Jessie gathered his wits and said, “First of all there was your new myth figure—the Drunken Driver. I was aware that new myths are constantly generated, but not that cross-racial myths could spring up. From the moment I realized this possibility, I kept it in mind throughout the interviewing of other witnesses, in weighing everything I saw and heard. Your own people wouldn’t have considered it particularly relevant. Next, I considered how rough the supernaturals have played to keep us from learning anything about this affair. It seemed to me that they were aware of a new myth, springing from maseni-human cultural interaction, but were desperate to keep its nature unknown for fear of losing something. When I talked with the mist demon Yilio and his angel wife Hannah, I suspected that what they feared was a law—or an Earth government partial to such a law—that would forbid marriage between maseni and human supernaturals. The only thing that could generate the demand for a law like that would be some calamitous result of interracial, supernatural breeding. In other words, if a maseni-human supernatural couple produced offspring that was dangerous, the Pure Earthers might get enough power, from public fear, to force through a law forbidding all interracial marriages.”

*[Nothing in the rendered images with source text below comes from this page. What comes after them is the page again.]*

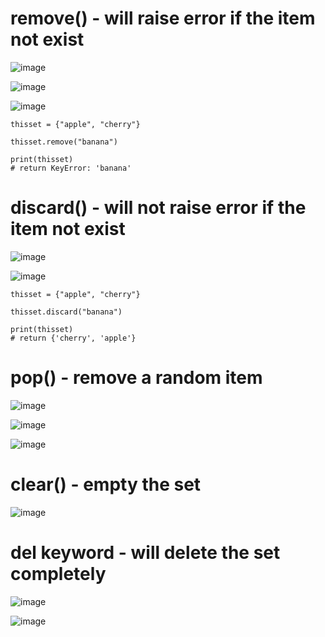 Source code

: 
# remove() - will raise error if the item not exist

![image](https://user-images.githubusercontent.com/60442877/226114984-3eecdbd9-668f-452a-9d52-8d33c00aff7f.png)

![image](https://user-images.githubusercontent.com/60442877/226114986-50a85dff-a45b-4fad-b475-bf3bc3ac0336.png)

![image](https://user-images.githubusercontent.com/60442877/226114995-2653ff23-e13b-4930-b405-aa0dc13ed90e.png)

    thisset = {"apple", "cherry"}

    thisset.remove("banana")

    print(thisset)
    # return KeyError: 'banana'

# discard() - will not raise error if the item not exist

![image](https://user-images.githubusercontent.com/60442877/226115034-0b662f4e-fbd3-4a14-80ff-83bc4dae4e67.png)

![image](https://user-images.githubusercontent.com/60442877/226115044-dceee8fa-398d-42e1-b435-f63beea2ea06.png)

    thisset = {"apple", "cherry"}

    thisset.discard("banana")

    print(thisset)
    # return {'cherry', 'apple'}
    
# pop() - remove a random item

![image](https://user-images.githubusercontent.com/60442877/226115167-a6137207-a5dd-41a1-826b-ebd0abb42ece.png)

![image](https://user-images.githubusercontent.com/60442877/226115173-d96f78bb-f789-4faa-9984-4e3c8ab59175.png)

![image](https://user-images.githubusercontent.com/60442877/226115179-83b4088d-041f-4e51-ade1-b1bdbc55205e.png)

# clear() - empty the set

![image](https://user-images.githubusercontent.com/60442877/226115230-a68a4c75-bfb5-4db2-a858-366ae0e48375.png)

# del keyword - will delete the set completely

![image](https://user-images.githubusercontent.com/60442877/226115262-6f7f5e92-f037-445c-9f2b-c220202d7abf.png)

![image](https://user-images.githubusercontent.com/60442877/226115268-0982b1c5-80ab-4fcb-9bc8-478df1f36443.png)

Tesserax was impressed. “Then you think this beast is the offspring of the coupling of maseni and human supernaturals?”

“Excuse me,” EmRec said. “Mr. Galiotor Tesserax, is that a look of awe on your face or merely one of surprise? It is difficult for me to give it a certain interpretation. I apologize for the interruption, but I think one of my sight circuits was jolted loose during shipment.”

“It was surprise and awe,” Tesserax said.

“Thank you. Proceed.”

Jessie took a moment, recovered, and said, “Yes, your beast is the child of an interracial, supernatural marriage. And I believe I can explain why this marriage produced an insane myth creature, a killer. You’ll remember our discussion of the Protector in the space port when we landed. You said some people felt that those invading aliens, centuries ago, had not been able to live on this planet because some quirk in its geography, in its natural magnetic forces, was deadly to them.”

“I recall,” Tesserax said.

“Isn’t it also possible,” the detective went on, “that the same quirk might affect the offspring of certain supernatural marriages. Mind you, I’m not saying that all Earth myths who couple with maseni myths will produce unruly monsters. But isn’t it feasible that one particular maseni species, matched with one particular Earth species, could produce an insane child by reason of your world’s magnetic make-up, whatever that may be?”